Genus-level microbial composition of intermittent SANC nostrils. Relative abundance of genera detected by 16S amplicon sequencing of nostril swabs collected from intermittent S. aureus carriers. (Top) 11 S. aureus-negative intermittent nostrils. (Bottom) 11 S. aureus-positive intermittent nostrils. The top 30 genera detected in human nostrils are shown, along with remaining reads shown in dark green. Download FIG S2, PDF file, 0.1 MB ^{(88.2KB, pdf)} .

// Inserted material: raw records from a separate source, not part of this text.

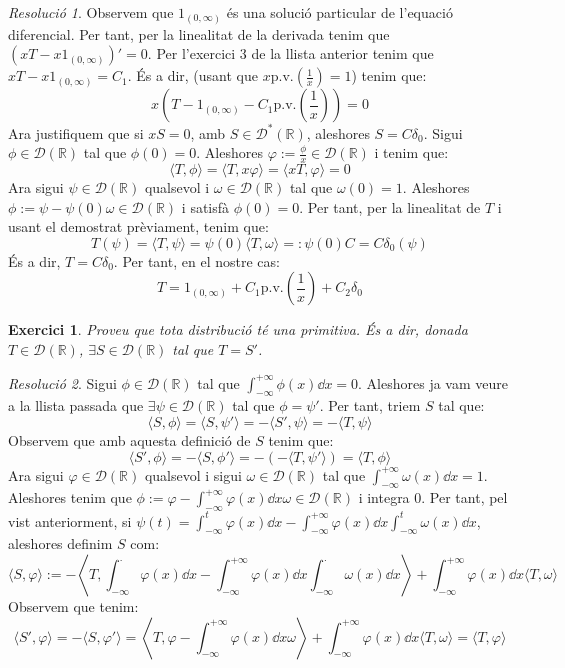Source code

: \documentclass[10pt,a4paper]{article}
\newcommand{\RR}{\ensuremath{\mathbb{R}}} %
\newcommand{\vf}[1]{\boldsymbol{\mathrm{#1}}} %
\newtheorem{exercici}{Exercici}
\theoremstyle{definition}
\theoremstyle{remark}
\newtheorem*{res}{Resolució}
\renewcommand{\pv}{\mathrm{p.v.}} %
\begin{document}
\begin{res}
  Observem que $\vf{1}_{(0,\infty)}$ és una solució particular de l'equació diferencial. Per tant, per la linealitat de la derivada tenim que ${(xT - x\vf{1}_{(0,\infty)})}'=0$. Per l'exercici 3 de la llista anterior tenim que $xT - x\vf{1}_{(0,\infty)}=C_1$. És a dir, (usant que $x\pv\left(\frac{1}{x}\right)=1$) tenim que:
  $$
    x\left(T-\vf{1}_{(0,\infty)}-C_1\pv\left(\frac{1}{x}\right)\right)=0
  $$
  Ara justifiquem que si $xS=0$, amb $S\in\mathcal{D}^*(\RR)$, aleshores $S=C\delta_0$. Sigui $\phi\in\mathcal{D}(\RR)$ tal que $\phi(0)=0$. Aleshores $\varphi:=\frac{\phi}{x}\in\mathcal{D}(\RR)$ i tenim que:
  $$\langle T,\phi\rangle=\langle T,x\varphi\rangle=\langle xT,\varphi\rangle=0$$
  Ara sigui $\psi\in\mathcal{D}(\RR)$ qualsevol i $\omega\in \mathcal{D}(\RR)$ tal que $\omega(0)=1$. Aleshores $\phi:=\psi-\psi(0)\omega\in\mathcal{D}(\RR)$ i satisfà $\phi(0)=0$. Per tant, per la linealitat de $T$ i usant el demostrat prèviament, tenim que:
  $$
    T(\psi)=\langle T,\psi \rangle =\psi(0) \langle T,\omega \rangle =: \psi(0) C=C\delta_0(\psi)
  $$
  És a dir, $T=C\delta_0$. Per tant, en el nostre cas:
  $$
    T=\vf{1}_{(0,\infty)}+C_1\pv\left(\frac{1}{x}\right)+C_2\delta_0
  $$
\end{res}
\begin{exercici}
  Proveu que tota distribució té una primitiva. És a dir, donada $T\in\mathcal{D}(\RR)$, $\exists S\in\mathcal{D}(\RR)$ tal que $T=S'$.
\end{exercici}
\begin{res}
  Sigui $\phi\in\mathcal{D}(\RR)$ tal que $\int_{-\infty}^{+\infty}\phi(x) \dd{x}=0$. Aleshores ja vam veure a la llista passada que $\exists\psi\in \mathcal{D}(\RR)$ tal que $\phi=\psi'$. Per tant, triem $S$ tal que:
  $$
    \langle S,\phi\rangle = \langle S,\psi'\rangle = -\langle S',\psi\rangle = -\langle T,\psi\rangle
  $$
  Observem que amb aquesta definició de $S$ tenim que:
  $$
    \langle S',\phi\rangle = - \langle S, \phi'\rangle =-(-\langle T, \psi' \rangle) = \langle T, \phi \rangle
  $$
  Ara sigui $\varphi\in\mathcal{D}(\RR)$ qualsevol i sigui $\omega\in \mathcal{D}(\RR)$ tal que $\int_{-\infty}^{+\infty}\omega(x) \dd{x}=1$.
  Aleshores tenim que $\phi:=\varphi-\int_{-\infty}^{+\infty}\varphi(x) \dd{x}\omega\in\mathcal{D}(\RR)$ i integra 0. Per tant, pel vist anteriorment, si $\psi(t)=\int_{-\infty}^{t}\varphi(x)\dd{x}-\int_{-\infty}^{+\infty} \varphi(x)\dd{x}\int_{-\infty}^{t}\omega(x)\dd{x}$, aleshores definim $S$ com:
  $$
    \langle S,\varphi \rangle := -\left\langle T, \int_{-\infty}^{\cdot}\varphi(x)\dd{x}-\int_{-\infty}^{+\infty} \varphi(x)\dd{x}\int_{-\infty}^{\cdot}\omega(x)\dd{x} \right\rangle  +\int_{-\infty}^{+\infty}\varphi(x)\dd{x}\langle T,\omega\rangle
  $$
  Observem que tenim:
  $$
    \langle S',\varphi \rangle = -\langle S,\varphi' \rangle = \left\langle T,\varphi-\int_{-\infty}^{+\infty} \varphi(x)\dd{x}\omega \right\rangle +\int_{-\infty}^{+\infty}\varphi(x)\dd{x}\langle T,\omega\rangle= \langle T,\varphi \rangle
  $$
\end{res}
\end{document}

Copyright © 2021 Cole et al.

This content is distributed under the terms of the Creative Commons Attribution 4.0 International license.

Identification of species associated with S. aureus culture-negative noses.

We next took a two-pronged approach to identifying nasal microbiome species that might disfavor S. aureus colonization. Six subjects, each of whom had submitted regular swabs for at least 3 months and thus presented a known SANC status, self-collected nasal swabs twice weekly. With the first swab, SANC status was confirmed by identification of S. aureus colonies on CHROMagar S. aureus plates, and in parallel, isolation of non-Staphylococcus species was attempted by culturing nasal samples on MacConkey II and Leeds agars, which favor growth of Gram-negative species. The six subjects comprised 3 noncarriers, 2 persistent carriers, and 1 carrier with an ∼80% S. aureus-positive swab rate over 3 years of monitoring. In general, noncarrier donor swabs yielded tens to hundreds of colonies on MacConkey II and Leeds agars, while SANC donor swabs yielded no CFU on MacConkey II agar and few CFU on Leeds agar. Dozens of colonies were plucked and cultured overnight in nutrient broth, followed by identification by 16S PCR/Sanger sequencing. The most common isolate from noncarrier noses was Klebsiella aerogenes, followed by Citrobacter koseri and Klebsiella oxytoca. For the Leeds agar CFU cultured from S. aureus-positive swabs, nearly all colonies (18 of 21) were identified as Staphylococcus (epidermidis, haemolyticus, and hominis), and no Klebsiella or Citrobacter species were detected.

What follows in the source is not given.